A review of techniques for the application of bioactive coatings on metal-based implants to achieve controlled release of active ingredients

Metallic implants have the disadvantage of being insufficiently biologically active despite their good mechanical properties and general affordability. Therefore, their bone growth at the implant site in an osteoinductive and osteoconductive manner could be improved by using bioactive coatings with incorporated active ingredients (antibiotics, anti-inflammatory drugs, growth factors, osteoclast inhibitors, anticoagulants, etc.) that are released locally at the implant site in a controlled manner. In addition, the long-term exposure of metallic implant materials to a corrosive environment (human body fluids) can lead to toxic corrosion-induced ion release. To ensure the biological, non-corrosive, and appropriate mechanical properties of the implant-coating system, the choice of the coating method is crucial.

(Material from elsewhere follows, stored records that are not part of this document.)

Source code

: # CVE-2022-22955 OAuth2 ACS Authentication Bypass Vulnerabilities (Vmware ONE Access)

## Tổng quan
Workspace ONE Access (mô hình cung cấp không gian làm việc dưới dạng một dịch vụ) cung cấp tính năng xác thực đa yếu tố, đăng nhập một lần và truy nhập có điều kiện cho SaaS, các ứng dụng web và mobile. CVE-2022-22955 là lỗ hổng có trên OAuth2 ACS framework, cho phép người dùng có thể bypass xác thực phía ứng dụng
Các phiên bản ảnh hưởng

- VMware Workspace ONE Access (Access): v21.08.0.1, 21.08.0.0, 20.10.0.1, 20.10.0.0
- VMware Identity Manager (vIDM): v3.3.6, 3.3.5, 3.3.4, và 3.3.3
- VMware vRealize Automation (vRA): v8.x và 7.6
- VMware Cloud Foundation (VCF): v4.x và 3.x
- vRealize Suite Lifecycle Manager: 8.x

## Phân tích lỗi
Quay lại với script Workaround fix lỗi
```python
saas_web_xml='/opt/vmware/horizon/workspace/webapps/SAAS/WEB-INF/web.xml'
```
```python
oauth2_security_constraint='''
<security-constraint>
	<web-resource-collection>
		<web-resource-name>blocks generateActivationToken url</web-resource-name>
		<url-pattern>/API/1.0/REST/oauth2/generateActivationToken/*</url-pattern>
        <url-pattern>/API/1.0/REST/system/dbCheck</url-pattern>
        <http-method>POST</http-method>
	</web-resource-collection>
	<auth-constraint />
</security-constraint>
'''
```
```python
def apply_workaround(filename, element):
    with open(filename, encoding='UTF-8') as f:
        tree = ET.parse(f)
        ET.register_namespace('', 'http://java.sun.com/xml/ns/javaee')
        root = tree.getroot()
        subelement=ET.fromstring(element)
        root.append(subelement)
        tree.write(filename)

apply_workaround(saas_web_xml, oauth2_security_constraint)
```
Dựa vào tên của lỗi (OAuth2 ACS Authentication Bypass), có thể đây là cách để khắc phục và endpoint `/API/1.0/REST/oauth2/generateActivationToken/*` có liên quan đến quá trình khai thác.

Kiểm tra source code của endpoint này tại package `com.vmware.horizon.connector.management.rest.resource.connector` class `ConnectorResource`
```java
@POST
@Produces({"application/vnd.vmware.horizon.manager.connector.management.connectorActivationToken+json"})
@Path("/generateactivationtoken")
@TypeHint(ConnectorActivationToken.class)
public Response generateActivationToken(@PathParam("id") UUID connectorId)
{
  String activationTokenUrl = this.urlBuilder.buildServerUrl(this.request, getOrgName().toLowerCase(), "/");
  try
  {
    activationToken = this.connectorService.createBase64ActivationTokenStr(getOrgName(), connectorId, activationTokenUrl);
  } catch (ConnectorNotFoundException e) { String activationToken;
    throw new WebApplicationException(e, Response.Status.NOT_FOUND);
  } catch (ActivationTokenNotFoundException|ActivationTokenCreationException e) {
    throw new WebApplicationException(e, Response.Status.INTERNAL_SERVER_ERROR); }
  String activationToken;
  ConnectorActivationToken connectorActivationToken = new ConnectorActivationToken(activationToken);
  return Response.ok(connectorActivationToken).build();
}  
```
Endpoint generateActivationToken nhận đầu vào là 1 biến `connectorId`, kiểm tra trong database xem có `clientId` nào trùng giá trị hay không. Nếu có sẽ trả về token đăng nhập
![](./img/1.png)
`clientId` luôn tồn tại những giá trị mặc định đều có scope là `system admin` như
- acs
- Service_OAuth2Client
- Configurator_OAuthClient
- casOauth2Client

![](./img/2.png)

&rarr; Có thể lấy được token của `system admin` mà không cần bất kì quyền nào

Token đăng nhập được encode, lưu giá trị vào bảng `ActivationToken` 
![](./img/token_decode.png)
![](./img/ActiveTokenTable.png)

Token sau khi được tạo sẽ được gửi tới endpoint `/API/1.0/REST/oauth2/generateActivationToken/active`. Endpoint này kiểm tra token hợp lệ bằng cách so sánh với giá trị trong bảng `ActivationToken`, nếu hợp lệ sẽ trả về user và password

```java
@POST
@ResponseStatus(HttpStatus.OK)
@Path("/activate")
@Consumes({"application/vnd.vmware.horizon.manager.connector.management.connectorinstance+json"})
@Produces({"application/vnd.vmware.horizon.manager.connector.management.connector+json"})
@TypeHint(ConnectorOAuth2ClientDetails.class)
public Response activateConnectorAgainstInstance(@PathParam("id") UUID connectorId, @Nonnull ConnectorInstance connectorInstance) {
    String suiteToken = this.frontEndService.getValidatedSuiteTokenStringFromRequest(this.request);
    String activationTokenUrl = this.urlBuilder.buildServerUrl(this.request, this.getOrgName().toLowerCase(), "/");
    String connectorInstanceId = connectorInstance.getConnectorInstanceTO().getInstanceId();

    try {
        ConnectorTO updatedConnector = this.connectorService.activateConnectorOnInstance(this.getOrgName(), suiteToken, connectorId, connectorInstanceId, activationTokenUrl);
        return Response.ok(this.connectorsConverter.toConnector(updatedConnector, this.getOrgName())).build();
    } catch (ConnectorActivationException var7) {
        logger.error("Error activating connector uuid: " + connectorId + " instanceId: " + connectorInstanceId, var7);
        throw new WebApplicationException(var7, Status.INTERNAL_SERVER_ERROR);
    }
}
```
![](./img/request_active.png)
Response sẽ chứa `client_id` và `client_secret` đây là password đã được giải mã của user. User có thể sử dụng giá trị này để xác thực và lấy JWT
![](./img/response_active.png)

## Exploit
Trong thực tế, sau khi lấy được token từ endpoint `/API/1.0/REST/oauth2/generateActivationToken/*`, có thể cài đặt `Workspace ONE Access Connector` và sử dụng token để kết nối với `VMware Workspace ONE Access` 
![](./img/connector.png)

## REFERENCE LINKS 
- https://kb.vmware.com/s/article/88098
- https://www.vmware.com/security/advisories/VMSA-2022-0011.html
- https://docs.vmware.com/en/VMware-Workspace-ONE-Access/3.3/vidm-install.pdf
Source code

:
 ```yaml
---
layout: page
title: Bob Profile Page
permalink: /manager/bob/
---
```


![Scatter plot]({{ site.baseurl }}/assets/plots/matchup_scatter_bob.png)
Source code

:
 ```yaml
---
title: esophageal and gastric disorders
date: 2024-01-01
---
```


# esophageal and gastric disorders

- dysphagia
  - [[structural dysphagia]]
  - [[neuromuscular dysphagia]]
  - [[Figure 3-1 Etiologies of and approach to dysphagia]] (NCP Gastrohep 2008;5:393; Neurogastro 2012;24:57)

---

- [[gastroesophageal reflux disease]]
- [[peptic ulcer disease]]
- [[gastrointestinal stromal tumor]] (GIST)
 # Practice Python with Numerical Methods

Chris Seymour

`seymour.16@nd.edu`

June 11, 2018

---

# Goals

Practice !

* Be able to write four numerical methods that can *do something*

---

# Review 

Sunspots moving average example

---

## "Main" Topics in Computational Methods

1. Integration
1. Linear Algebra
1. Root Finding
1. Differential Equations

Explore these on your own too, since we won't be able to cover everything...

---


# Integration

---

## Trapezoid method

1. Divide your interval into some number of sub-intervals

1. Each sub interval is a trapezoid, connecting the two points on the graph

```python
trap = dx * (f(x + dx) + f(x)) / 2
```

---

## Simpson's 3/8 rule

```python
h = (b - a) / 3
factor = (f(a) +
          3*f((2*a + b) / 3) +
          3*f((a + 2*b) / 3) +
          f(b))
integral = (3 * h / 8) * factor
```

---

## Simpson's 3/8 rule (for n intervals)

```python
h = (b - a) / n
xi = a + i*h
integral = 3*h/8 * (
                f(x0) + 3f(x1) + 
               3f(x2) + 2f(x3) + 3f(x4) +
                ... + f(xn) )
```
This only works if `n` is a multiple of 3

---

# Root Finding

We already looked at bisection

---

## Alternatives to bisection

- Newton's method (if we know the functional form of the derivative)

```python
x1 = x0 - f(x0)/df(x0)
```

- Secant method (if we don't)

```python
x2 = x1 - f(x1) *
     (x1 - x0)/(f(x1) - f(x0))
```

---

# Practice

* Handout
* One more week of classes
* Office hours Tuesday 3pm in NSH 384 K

This review describes recent developments in the application of bioactive coatings on metal implant materials, such as 3D printing, electrospinning, electrophoretic deposition, dip coating, drop casting, sol-gel deposition, biomimetic deposition, plasma spraying, layer-by-layer deposition, physical vapour deposition, and the formation of titanium oxide nanotubes by anodization. In addition, this work addresses promising ways to incorporate active ingredients into coatings through various entrapment methods of nano-and micro-encapsulation to achieve the desired controlled release.(c) 2022 The Authors. Published by Elsevier Ltd. This is an open access article under the CC BY-NC-ND license (http://creativecommons.org/licenses/by-nc-nd/4.0/).

Automated summary

Bioactive coatings on metallic implants can improve their biological activity and corrosion resistance by locally releasing active ingredients to promote bone growth. The choice of coating method is crucial for ensuring the biocompatibility and mechanical properties of the implant-coating system.